Task brief:
If pictures are present, leave them out, and copy the data word for word.
(Material supplied Opens)
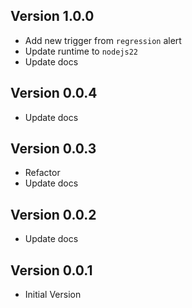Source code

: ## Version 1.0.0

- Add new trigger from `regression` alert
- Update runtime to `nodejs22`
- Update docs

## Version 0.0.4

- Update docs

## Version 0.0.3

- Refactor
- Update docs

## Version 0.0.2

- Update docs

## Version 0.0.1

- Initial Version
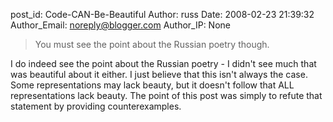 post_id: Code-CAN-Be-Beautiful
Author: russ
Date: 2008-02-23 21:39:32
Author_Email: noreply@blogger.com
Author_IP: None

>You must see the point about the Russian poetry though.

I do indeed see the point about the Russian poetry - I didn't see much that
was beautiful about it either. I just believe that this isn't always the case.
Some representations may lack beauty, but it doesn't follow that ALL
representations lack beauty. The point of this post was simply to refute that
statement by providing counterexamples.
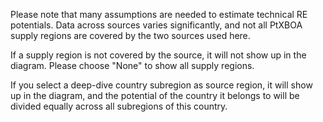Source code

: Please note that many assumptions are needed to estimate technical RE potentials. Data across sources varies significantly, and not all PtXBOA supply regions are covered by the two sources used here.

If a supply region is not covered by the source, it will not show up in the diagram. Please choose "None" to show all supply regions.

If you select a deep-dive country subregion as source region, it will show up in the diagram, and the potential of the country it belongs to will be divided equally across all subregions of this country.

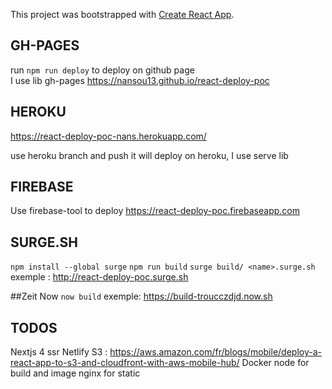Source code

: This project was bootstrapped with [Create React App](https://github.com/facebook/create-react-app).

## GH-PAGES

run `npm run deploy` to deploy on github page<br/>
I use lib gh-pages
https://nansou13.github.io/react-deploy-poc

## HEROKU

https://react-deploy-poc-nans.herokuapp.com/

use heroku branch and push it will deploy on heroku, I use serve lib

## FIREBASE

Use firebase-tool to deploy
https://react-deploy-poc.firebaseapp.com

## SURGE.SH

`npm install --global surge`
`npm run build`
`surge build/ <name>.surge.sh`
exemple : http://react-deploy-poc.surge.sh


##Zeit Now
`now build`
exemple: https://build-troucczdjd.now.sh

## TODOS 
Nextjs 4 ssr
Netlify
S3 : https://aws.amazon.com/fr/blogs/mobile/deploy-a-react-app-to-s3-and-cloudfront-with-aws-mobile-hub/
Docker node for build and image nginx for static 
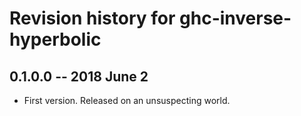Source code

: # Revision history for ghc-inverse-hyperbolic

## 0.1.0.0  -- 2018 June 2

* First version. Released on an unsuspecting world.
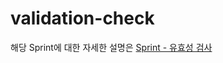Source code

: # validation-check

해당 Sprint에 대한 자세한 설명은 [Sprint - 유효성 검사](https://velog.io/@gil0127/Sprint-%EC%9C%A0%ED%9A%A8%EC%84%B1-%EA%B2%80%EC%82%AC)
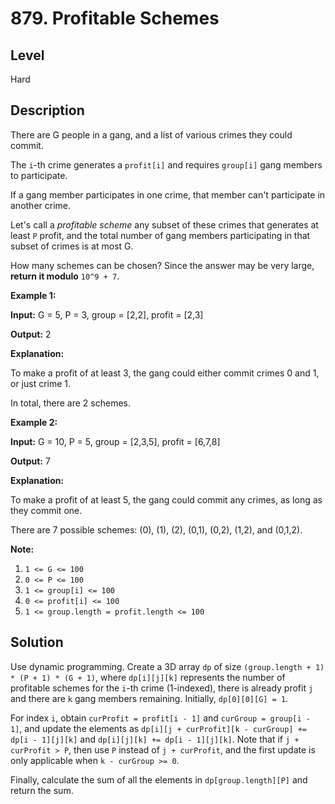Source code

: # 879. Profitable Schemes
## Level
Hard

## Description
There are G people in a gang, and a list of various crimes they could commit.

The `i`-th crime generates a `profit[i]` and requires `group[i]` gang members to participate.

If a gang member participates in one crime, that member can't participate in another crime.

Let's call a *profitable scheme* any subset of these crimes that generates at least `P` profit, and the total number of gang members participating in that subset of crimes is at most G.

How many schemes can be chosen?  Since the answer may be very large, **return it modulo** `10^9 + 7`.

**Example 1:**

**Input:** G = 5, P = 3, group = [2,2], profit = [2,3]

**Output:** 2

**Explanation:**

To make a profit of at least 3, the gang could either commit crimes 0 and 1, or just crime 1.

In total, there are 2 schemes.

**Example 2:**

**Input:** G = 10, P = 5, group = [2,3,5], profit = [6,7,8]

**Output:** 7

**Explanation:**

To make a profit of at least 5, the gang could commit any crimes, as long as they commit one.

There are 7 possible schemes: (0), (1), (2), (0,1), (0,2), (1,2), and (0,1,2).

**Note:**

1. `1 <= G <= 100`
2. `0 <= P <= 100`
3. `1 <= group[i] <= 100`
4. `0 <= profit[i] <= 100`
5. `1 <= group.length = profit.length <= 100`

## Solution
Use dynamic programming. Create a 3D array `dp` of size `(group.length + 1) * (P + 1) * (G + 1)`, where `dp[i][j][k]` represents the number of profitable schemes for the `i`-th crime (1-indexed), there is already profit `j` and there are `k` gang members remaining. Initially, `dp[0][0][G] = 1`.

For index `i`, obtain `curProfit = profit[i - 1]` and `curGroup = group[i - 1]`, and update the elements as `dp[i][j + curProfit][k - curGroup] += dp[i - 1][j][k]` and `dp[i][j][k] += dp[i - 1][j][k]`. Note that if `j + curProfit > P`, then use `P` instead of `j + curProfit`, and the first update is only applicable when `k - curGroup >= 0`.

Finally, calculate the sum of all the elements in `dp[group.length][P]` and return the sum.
(Material supplied Closes)
The completed task:
Source code

: ## Version 1.0.0

- Add new trigger from `regression` alert
- Update runtime to `nodejs22`
- Update docs

## Version 0.0.4

- Update docs

## Version 0.0.3

- Refactor
- Update docs

## Version 0.0.2

- Update docs

## Version 0.0.1

- Initial Version
 post_id: Code-CAN-Be-Beautiful
Author: russ
Date: 2008-02-23 21:39:32
Author_Email: noreply@blogger.com
Author_IP: None

>You must see the point about the Russian poetry though.

I do indeed see the point about the Russian poetry - I didn't see much that
was beautiful about it either. I just believe that this isn't always the case.
Some representations may lack beauty, but it doesn't follow that ALL
representations lack beauty. The point of this post was simply to refute that
statement by providing counterexamples.
Source code

: Please note that many assumptions are needed to estimate technical RE potentials. Data across sources varies significantly, and not all PtXBOA supply regions are covered by the two sources used here.

If a supply region is not covered by the source, it will not show up in the diagram. Please choose "None" to show all supply regions.

If you select a deep-dive country subregion as source region, it will show up in the diagram, and the potential of the country it belongs to will be divided equally across all subregions of this country.

Source code

: This project was bootstrapped with [Create React App](https://github.com/facebook/create-react-app).

## GH-PAGES

run `npm run deploy` to deploy on github page<br/>
I use lib gh-pages
https://nansou13.github.io/react-deploy-poc

## HEROKU

https://react-deploy-poc-nans.herokuapp.com/

use heroku branch and push it will deploy on heroku, I use serve lib

## FIREBASE

Use firebase-tool to deploy
https://react-deploy-poc.firebaseapp.com

## SURGE.SH

`npm install --global surge`
`npm run build`
`surge build/ <name>.surge.sh`
exemple : http://react-deploy-poc.surge.sh


##Zeit Now
`now build`
exemple: https://build-troucczdjd.now.sh

## TODOS 
Nextjs 4 ssr
Netlify
S3 : https://aws.amazon.com/fr/blogs/mobile/deploy-a-react-app-to-s3-and-cloudfront-with-aws-mobile-hub/
Docker node for build and image nginx for static 
Source code

: # Revision history for ghc-inverse-hyperbolic

## 0.1.0.0  -- 2018 June 2

* First version. Released on an unsuspecting world.
Source code

: # validation-check

해당 Sprint에 대한 자세한 설명은 [Sprint - 유효성 검사](https://velog.io/@gil0127/Sprint-%EC%9C%A0%ED%9A%A8%EC%84%B1-%EA%B2%80%EC%82%AC)
Source code

: # 879. Profitable Schemes
## Level
Hard

## Description
There are G people in a gang, and a list of various crimes they could commit.

The `i`-th crime generates a `profit[i]` and requires `group[i]` gang members to participate.

If a gang member participates in one crime, that member can't participate in another crime.

Let's call a *profitable scheme* any subset of these crimes that generates at least `P` profit, and the total number of gang members participating in that subset of crimes is at most G.

How many schemes can be chosen?  Since the answer may be very large, **return it modulo** `10^9 + 7`.

**Example 1:**

**Input:** G = 5, P = 3, group = [2,2], profit = [2,3]

**Output:** 2

**Explanation:**

To make a profit of at least 3, the gang could either commit crimes 0 and 1, or just crime 1.

In total, there are 2 schemes.

**Example 2:**

**Input:** G = 10, P = 5, group = [2,3,5], profit = [6,7,8]

**Output:** 7

**Explanation:**

To make a profit of at least 5, the gang could commit any crimes, as long as they commit one.

There are 7 possible schemes: (0), (1), (2), (0,1), (0,2), (1,2), and (0,1,2).

**Note:**

1. `1 <= G <= 100`
2. `0 <= P <= 100`
3. `1 <= group[i] <= 100`
4. `0 <= profit[i] <= 100`
5. `1 <= group.length = profit.length <= 100`

## Solution
Use dynamic programming. Create a 3D array `dp` of size `(group.length + 1) * (P + 1) * (G + 1)`, where `dp[i][j][k]` represents the number of profitable schemes for the `i`-th crime (1-indexed), there is already profit `j` and there are `k` gang members remaining. Initially, `dp[0][0][G] = 1`.

For index `i`, obtain `curProfit = profit[i - 1]` and `curGroup = group[i - 1]`, and update the elements as `dp[i][j + curProfit][k - curGroup] += dp[i - 1][j][k]` and `dp[i][j][k] += dp[i - 1][j][k]`. Note that if `j + curProfit > P`, then use `P` instead of `j + curProfit`, and the first update is only applicable when `k - curGroup >= 0`.

Finally, calculate the sum of all the elements in `dp[group.length][P]` and return the sum.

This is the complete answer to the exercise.